| What you will do |
Every line below that contains the word "Plugin" must be copied.

| Supplied data |
☆ ☆ ☆ ☆ ☆

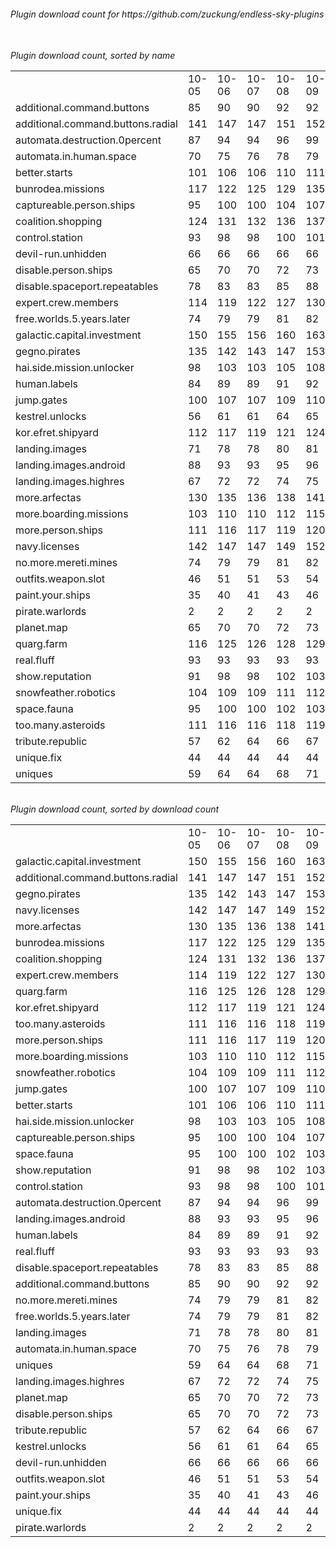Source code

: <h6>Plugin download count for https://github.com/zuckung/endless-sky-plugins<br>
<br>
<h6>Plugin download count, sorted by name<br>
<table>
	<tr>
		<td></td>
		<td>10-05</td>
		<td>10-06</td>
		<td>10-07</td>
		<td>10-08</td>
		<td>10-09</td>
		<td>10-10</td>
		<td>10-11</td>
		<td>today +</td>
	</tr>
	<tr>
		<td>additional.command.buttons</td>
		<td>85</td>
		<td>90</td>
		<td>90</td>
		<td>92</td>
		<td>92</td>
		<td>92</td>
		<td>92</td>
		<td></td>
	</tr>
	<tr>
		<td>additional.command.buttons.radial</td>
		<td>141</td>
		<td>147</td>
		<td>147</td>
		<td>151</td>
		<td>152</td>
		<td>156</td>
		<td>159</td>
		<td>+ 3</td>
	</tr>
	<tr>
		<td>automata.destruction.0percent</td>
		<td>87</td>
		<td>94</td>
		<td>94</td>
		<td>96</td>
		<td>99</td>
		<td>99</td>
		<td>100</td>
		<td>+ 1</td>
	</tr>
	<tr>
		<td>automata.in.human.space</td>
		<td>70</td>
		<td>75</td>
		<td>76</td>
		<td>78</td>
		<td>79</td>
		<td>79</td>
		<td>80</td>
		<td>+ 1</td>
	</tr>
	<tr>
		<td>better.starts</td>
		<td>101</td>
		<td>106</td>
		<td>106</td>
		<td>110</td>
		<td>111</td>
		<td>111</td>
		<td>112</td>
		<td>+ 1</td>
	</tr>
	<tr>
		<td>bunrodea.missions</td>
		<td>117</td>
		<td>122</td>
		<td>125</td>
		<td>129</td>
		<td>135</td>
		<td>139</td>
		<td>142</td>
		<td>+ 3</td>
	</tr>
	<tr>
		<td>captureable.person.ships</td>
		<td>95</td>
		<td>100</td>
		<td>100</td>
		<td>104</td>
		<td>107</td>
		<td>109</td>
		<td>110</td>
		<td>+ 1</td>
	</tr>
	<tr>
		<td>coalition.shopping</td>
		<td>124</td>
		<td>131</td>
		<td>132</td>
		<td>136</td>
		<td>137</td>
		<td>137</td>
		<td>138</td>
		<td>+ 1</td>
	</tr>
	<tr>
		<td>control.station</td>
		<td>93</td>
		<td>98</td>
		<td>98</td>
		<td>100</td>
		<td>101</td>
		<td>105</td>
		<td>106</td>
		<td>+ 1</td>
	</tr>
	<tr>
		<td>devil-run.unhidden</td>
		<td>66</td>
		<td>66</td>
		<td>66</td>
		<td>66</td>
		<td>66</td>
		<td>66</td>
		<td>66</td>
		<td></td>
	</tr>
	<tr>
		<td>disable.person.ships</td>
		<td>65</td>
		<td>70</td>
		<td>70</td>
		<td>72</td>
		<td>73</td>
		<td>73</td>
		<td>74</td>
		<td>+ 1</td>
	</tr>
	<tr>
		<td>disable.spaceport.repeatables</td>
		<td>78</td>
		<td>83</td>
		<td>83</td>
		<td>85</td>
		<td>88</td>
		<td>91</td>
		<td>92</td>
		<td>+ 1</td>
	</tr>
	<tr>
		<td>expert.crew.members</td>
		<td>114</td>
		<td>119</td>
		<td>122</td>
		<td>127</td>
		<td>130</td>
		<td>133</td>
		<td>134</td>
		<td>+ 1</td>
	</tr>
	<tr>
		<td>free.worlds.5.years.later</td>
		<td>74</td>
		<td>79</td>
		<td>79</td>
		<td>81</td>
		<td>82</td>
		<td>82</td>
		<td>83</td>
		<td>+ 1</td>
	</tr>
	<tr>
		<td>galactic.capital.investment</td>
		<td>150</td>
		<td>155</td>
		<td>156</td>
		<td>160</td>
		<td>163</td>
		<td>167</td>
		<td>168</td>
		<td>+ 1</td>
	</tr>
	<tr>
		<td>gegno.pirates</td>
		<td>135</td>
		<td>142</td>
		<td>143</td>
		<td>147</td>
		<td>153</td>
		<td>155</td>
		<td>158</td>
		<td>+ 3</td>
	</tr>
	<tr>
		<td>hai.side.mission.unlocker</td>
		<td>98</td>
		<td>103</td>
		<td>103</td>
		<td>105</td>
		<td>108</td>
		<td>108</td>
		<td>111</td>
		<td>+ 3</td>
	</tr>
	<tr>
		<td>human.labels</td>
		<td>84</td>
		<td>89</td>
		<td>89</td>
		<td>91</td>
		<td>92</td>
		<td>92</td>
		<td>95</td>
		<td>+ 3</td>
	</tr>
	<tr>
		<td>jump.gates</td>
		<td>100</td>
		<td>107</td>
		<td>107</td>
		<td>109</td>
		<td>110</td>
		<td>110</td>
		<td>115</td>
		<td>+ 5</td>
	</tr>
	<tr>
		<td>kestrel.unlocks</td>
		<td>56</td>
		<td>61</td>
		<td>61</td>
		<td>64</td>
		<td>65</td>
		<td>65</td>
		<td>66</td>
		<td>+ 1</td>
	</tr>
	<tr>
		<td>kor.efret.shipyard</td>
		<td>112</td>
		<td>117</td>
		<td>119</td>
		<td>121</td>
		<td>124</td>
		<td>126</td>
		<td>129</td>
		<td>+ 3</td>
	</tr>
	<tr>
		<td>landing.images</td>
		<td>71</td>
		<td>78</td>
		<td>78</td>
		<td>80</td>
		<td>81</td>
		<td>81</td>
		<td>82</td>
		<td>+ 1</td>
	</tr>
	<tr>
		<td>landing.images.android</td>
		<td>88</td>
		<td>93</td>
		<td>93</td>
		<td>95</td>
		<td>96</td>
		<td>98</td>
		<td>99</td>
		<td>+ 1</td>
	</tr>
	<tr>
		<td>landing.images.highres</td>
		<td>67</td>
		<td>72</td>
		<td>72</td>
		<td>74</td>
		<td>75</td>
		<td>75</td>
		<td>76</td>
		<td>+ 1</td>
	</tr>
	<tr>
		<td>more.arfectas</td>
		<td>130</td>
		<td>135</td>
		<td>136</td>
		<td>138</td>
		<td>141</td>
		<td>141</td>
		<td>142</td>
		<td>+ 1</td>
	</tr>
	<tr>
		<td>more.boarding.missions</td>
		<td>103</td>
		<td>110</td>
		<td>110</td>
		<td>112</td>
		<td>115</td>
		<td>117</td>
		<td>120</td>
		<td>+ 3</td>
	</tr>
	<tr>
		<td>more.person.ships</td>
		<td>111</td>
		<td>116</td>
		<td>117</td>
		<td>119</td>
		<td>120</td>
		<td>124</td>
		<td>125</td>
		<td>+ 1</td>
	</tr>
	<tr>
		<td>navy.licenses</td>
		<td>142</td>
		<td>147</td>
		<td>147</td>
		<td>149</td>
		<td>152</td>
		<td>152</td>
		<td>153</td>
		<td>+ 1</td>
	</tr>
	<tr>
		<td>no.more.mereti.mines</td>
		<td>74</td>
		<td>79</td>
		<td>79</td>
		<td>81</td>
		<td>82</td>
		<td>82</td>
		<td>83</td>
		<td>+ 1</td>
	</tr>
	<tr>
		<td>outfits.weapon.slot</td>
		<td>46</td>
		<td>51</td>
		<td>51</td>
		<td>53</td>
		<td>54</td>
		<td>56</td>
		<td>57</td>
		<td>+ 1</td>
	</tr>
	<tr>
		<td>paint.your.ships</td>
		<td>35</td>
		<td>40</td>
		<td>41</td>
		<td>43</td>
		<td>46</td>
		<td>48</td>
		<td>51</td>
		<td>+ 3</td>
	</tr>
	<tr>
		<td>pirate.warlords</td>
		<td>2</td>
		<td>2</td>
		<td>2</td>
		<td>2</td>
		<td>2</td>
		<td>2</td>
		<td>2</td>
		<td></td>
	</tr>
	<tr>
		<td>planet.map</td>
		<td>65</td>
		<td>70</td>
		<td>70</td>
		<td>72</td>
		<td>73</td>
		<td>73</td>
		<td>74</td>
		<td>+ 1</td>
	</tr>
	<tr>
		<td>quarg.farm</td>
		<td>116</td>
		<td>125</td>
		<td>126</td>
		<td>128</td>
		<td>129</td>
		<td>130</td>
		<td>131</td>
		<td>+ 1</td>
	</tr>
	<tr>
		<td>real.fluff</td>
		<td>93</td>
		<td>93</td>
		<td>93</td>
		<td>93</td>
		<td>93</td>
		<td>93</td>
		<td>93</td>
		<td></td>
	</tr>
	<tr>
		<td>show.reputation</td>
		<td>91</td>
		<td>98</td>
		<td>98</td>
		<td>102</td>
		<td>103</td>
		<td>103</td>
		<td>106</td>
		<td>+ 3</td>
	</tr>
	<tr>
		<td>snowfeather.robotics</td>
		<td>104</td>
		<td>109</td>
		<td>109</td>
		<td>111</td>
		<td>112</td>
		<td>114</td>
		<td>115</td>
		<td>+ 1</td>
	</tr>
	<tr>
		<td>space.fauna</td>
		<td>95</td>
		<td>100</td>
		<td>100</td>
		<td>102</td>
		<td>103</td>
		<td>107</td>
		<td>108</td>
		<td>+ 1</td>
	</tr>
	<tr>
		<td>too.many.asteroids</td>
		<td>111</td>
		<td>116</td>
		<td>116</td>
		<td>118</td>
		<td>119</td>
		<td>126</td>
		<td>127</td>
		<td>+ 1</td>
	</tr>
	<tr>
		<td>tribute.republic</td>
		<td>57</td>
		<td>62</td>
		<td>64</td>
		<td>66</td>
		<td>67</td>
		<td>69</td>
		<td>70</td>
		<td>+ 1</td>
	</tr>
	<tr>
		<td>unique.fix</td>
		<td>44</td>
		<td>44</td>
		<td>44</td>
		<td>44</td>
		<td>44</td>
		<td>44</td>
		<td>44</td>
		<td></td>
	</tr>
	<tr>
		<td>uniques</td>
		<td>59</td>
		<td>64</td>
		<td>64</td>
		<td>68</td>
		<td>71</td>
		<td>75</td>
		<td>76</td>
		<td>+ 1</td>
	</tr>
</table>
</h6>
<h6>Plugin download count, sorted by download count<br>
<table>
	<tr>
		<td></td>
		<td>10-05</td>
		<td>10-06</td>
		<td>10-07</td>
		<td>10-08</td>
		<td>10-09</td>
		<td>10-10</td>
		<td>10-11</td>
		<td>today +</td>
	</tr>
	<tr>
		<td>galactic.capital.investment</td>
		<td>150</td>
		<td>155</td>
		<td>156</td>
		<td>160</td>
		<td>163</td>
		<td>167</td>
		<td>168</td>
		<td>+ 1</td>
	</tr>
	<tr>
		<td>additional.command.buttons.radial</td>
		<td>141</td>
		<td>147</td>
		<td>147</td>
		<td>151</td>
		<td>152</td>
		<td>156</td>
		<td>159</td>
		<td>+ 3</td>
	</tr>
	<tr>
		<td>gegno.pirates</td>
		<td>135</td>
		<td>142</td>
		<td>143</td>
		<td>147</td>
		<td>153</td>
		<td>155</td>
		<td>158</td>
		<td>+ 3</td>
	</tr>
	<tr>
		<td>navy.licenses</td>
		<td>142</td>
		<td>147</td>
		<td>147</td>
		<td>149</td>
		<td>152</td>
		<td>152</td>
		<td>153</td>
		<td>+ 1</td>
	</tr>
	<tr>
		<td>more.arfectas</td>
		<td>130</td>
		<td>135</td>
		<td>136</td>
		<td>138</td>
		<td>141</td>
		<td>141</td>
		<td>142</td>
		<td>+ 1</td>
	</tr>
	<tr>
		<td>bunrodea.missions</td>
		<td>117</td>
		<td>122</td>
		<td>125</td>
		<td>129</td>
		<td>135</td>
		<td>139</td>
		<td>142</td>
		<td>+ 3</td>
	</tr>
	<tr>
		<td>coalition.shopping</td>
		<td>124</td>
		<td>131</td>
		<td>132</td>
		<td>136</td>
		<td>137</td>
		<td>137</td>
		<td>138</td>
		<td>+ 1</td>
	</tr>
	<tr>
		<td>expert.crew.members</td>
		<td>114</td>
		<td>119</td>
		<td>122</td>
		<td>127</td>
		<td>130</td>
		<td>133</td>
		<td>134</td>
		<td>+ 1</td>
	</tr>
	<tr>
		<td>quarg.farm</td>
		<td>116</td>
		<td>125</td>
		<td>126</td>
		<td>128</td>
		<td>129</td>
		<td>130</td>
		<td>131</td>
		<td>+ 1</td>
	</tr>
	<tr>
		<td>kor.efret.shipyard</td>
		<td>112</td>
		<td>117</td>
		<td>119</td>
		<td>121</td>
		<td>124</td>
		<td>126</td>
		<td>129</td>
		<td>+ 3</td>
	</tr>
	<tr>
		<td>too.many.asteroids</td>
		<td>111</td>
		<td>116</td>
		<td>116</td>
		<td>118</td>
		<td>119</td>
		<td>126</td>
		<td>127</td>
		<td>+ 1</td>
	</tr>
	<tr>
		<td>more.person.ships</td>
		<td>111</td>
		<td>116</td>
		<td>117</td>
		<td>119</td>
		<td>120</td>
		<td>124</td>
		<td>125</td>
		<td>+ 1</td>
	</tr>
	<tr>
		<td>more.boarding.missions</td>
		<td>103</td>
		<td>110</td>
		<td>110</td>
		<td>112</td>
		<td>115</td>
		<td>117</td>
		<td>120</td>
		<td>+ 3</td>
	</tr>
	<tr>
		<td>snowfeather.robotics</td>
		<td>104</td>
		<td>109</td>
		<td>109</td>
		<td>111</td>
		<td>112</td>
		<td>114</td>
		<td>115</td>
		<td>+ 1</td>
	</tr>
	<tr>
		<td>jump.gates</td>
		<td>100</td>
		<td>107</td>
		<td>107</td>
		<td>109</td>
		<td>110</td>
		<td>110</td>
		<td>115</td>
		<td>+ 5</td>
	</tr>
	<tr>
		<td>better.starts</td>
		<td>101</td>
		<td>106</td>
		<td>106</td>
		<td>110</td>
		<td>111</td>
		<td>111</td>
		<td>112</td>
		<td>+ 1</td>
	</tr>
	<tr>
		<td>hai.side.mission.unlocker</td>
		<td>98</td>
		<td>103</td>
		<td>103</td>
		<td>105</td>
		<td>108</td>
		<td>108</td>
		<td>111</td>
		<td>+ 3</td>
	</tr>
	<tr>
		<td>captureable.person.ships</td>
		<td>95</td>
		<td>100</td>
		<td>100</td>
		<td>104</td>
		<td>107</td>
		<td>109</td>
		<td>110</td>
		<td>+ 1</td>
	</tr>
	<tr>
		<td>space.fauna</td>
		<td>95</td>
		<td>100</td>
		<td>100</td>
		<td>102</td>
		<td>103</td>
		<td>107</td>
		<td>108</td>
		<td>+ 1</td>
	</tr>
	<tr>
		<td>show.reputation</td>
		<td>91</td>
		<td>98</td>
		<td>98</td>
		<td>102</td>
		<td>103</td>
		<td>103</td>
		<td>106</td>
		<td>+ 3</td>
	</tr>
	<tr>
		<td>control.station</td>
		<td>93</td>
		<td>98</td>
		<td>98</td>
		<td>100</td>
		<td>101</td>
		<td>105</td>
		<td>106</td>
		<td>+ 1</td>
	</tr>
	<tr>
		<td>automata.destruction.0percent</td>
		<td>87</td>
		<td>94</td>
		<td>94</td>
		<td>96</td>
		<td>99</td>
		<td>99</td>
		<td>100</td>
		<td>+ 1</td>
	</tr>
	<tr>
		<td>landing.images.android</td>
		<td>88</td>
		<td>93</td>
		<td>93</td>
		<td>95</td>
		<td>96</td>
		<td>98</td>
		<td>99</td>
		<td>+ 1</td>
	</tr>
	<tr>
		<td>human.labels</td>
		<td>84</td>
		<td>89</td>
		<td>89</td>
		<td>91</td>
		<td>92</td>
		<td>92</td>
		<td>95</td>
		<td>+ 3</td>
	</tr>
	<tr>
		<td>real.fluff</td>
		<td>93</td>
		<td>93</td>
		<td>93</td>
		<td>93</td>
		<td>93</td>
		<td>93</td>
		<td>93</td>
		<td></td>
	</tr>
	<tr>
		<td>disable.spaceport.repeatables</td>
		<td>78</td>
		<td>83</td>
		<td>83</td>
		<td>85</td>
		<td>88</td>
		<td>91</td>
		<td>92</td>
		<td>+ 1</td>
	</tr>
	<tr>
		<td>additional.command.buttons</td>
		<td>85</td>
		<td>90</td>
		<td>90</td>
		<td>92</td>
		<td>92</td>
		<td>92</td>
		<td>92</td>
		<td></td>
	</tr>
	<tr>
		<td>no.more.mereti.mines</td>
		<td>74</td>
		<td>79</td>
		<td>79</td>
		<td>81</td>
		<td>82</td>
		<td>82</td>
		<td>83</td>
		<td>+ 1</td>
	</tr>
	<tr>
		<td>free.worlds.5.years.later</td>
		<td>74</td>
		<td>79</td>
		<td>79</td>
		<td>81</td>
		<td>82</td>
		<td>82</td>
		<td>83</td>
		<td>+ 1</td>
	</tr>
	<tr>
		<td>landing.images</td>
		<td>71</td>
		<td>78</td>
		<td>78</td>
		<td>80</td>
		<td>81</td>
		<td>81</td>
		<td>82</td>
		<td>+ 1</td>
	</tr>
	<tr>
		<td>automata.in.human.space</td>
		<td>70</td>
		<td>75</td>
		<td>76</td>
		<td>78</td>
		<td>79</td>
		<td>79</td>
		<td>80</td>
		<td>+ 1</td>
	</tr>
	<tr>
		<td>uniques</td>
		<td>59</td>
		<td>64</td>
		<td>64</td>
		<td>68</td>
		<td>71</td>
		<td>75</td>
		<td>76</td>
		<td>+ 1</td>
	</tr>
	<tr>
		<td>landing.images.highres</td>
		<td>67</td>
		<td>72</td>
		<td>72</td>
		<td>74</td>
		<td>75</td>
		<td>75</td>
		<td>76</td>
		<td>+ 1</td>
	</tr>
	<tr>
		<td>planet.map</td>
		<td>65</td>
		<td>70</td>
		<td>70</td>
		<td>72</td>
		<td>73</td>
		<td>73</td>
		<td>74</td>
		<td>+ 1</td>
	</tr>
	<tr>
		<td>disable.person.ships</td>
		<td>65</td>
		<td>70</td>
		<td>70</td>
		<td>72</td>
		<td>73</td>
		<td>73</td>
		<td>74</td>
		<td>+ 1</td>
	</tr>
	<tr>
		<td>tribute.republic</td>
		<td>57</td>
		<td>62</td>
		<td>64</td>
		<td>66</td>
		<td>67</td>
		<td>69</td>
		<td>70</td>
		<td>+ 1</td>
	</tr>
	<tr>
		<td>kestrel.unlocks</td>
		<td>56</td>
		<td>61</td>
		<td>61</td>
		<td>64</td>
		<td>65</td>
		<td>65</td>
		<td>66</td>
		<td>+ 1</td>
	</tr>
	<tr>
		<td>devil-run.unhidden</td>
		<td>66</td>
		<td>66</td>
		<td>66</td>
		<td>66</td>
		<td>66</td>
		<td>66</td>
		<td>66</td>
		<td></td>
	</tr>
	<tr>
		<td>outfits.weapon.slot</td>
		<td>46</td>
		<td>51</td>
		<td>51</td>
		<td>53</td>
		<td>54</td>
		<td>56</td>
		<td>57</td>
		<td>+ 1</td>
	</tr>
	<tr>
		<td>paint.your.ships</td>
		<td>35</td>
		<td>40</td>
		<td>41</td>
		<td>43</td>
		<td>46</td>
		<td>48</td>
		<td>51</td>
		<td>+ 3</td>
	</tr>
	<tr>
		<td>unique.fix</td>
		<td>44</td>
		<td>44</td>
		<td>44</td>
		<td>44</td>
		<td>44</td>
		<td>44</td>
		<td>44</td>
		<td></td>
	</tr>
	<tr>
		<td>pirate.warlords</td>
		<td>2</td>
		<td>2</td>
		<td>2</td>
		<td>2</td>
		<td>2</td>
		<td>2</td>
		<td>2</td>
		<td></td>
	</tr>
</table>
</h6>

☆ ☆ ☆ ☆ ☆

| Solution to this problem |
: <h6>Plugin download count for https://github.com/zuckung/endless-sky-plugins<br>
<h6>Plugin download count, sorted by name<br>
<h6>Plugin download count, sorted by download count<br>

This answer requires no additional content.